> **Problem**
Quote the entries below from the line with "- Middleware de autenticación" through the line with "El proyecto está", both ends included, and only those lines.
━━━━━━━━━━━━━━━━━━━━
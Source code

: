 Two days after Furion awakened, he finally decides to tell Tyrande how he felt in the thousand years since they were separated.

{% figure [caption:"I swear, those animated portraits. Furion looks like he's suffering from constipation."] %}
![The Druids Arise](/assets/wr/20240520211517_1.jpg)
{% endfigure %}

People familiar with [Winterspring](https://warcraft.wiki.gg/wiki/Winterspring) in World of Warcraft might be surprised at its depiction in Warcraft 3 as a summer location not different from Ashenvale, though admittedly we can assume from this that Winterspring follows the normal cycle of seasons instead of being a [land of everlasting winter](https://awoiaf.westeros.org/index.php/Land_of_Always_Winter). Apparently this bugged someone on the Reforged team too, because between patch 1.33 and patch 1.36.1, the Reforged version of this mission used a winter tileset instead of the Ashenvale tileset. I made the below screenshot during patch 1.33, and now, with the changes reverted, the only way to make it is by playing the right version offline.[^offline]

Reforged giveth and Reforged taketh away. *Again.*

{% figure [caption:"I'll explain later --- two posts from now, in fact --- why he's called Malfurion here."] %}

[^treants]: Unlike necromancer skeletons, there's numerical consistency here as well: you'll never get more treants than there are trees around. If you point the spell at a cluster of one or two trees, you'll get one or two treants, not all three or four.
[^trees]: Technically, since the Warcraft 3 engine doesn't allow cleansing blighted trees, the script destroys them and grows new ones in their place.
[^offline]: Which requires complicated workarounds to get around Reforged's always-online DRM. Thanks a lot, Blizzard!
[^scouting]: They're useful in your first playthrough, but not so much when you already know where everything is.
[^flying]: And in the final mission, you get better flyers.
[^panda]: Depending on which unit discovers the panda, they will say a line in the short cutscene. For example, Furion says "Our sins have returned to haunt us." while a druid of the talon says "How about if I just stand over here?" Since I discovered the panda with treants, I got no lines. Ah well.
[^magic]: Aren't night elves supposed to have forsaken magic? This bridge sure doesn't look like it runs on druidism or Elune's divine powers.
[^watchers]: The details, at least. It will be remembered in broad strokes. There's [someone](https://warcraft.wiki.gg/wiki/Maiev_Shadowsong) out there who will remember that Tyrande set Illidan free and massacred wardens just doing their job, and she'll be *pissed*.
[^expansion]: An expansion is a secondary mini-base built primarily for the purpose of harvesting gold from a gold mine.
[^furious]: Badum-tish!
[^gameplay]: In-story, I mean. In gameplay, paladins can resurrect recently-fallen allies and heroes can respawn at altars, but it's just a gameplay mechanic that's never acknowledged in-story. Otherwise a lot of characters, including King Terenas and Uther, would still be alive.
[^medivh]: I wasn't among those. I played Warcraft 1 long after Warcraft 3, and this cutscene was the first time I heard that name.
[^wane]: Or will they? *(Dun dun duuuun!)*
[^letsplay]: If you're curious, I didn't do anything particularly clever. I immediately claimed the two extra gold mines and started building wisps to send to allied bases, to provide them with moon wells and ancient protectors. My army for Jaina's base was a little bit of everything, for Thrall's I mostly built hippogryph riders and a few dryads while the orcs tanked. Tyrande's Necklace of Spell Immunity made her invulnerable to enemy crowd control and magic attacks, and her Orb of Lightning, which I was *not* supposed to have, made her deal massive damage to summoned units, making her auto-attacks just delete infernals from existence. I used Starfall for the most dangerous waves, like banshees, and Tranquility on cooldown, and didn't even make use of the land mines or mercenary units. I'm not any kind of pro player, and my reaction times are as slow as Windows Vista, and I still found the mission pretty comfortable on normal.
━━━━━━━━━━━━━━━━━━━━
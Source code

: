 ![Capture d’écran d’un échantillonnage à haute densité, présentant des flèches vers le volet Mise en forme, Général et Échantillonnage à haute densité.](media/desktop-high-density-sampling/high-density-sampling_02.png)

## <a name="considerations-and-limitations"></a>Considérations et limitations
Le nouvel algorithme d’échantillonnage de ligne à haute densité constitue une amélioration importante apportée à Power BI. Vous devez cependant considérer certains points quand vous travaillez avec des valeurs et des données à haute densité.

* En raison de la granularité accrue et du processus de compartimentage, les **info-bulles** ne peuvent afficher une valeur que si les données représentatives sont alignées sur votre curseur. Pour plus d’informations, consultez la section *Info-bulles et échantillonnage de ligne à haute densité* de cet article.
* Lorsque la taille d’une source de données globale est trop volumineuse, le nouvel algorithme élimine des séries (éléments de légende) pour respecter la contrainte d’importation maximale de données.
━━━━━━━━━━━━━━━━━━━━
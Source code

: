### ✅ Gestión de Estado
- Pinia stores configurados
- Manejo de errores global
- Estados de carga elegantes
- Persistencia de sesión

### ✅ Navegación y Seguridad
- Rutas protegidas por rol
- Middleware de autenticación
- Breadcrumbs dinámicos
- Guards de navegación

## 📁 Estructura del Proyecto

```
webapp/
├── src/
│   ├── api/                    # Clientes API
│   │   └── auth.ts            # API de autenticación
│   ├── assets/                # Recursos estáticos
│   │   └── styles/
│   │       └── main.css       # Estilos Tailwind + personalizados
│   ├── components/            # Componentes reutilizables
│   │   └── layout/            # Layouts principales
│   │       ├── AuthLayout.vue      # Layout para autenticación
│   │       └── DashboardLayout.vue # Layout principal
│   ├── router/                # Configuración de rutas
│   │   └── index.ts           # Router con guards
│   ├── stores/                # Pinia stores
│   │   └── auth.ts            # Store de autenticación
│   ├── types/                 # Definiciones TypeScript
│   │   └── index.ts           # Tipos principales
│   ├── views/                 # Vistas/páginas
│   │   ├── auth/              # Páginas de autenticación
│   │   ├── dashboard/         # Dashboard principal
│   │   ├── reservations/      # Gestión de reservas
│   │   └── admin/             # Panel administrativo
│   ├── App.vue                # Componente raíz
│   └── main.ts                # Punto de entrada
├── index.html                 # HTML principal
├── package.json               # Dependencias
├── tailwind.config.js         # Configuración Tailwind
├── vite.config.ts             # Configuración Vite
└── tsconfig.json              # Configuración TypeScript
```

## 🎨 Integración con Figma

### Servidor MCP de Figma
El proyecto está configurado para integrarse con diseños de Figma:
━━━━━━━━━━━━━━━━━━━━
> **Answer below**
- Middleware de autenticación
- Breadcrumbs dinámicos
- Guards de navegación

## 📁 Estructura del Proyecto

```
webapp/
├── src/
│   ├── api/                    # Clientes API
│   │   └── auth.ts            # API de autenticación
│   ├── assets/                # Recursos estáticos
│   │   └── styles/
│   │       └── main.css       # Estilos Tailwind + personalizados
│   ├── components/            # Componentes reutilizables
│   │   └── layout/            # Layouts principales
│   │       ├── AuthLayout.vue      # Layout para autenticación
│   │       └── DashboardLayout.vue # Layout principal
│   ├── router/                # Configuración de rutas
│   │   └── index.ts           # Router con guards
│   ├── stores/                # Pinia stores
│   │   └── auth.ts            # Store de autenticación
│   ├── types/                 # Definiciones TypeScript
│   │   └── index.ts           # Tipos principales
│   ├── views/                 # Vistas/páginas
│   │   ├── auth/              # Páginas de autenticación
│   │   ├── dashboard/         # Dashboard principal
│   │   ├── reservations/      # Gestión de reservas
│   │   └── admin/             # Panel administrativo
│   ├── App.vue                # Componente raíz
│   └── main.ts                # Punto de entrada
├── index.html                 # HTML principal
├── package.json               # Dependencias
├── tailwind.config.js         # Configuración Tailwind
├── vite.config.ts             # Configuración Vite
└── tsconfig.json              # Configuración TypeScript
```

## 🎨 Integración con Figma

### Servidor MCP de Figma
El proyecto está configurado para integrarse con diseños de Figma:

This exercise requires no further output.